La vittima del Frecciarossa è un ventisettenne che si è suicidato


BOLOGNA, 16 NOV. 2010 – La vittima bolognese del Frecciarossa è un ragazzo di 27 anni, che non è finito per caso sotto il treno in entrata nella stazione Centrale. Il giovane travolto e ucciso questa mattina a pochi metri dall’inizio della pensilina del terzo binario si è infatti tolto la vita. A ribaltare le prime ipotesi della polizia ferroviaria, che fino alla tarda mattinata propendeva per una disgrazia, è stato un sms trovato sul cellulare della vittima, e inviato un’ora prima dell’investimento mortale. "Ti saluto per l’ultima volta" scrive Dario D., studente sardo iscritto all’Alma Mater Studiorum, alla ex fidanzata, una ragazza con la quale aveva terminato una relazione e che ora si trova all’estero. Il messaggio è stato inviato verso le 8, e alle 9.10 il ragazzo è stato travolto dal treno. Due testimoni avevano raccontato di averlo visto attraversare di corsa le rotaie, dalla fine marciapiede del binario 1 verso destra, per raggiungere forse una piazzola. Per questo si era pensato a un incidente. In realtà, secondo la Polfer, si sarebbe buttato volontariamente quando ha visto sopraggiungere il convoglio. Il ventisettenne era nato in provincia di Oristano ma da tempo viveva a Bologna, studente fuori sede iscritto al Dams.

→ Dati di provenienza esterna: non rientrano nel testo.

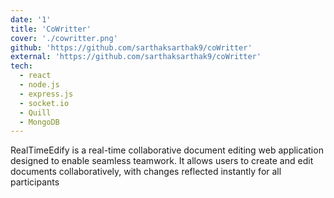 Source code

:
 ```yaml
---
date: '1'
title: 'CoWritter'
cover: './cowritter.png'
github: 'https://github.com/sarthaksarthak9/coWritter'
external: 'https://github.com/sarthaksarthak9/coWritter'
tech:
  - react
  - node.js
  - express.js
  - socket.io
  - Quill
  - MongoDB
---
```


RealTimeEdify is a real-time collaborative document editing web application designed to enable seamless teamwork. It allows users to create and edit documents collaboratively, with changes reflected instantly for all participants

Secondo quanto riferito agli agenti da un coinquilino, con il quale condivideva un appartamento in zona San Donato, negli ultimi tempi Dario era piuttosto depresso, non è chiaro se solo per motivi sentimentali o anche per altre ragioni. Per mantenersi a Bologna faceva alcuni lavoretti come facchino e, appassionato di musica, suonava in un piccolo gruppo.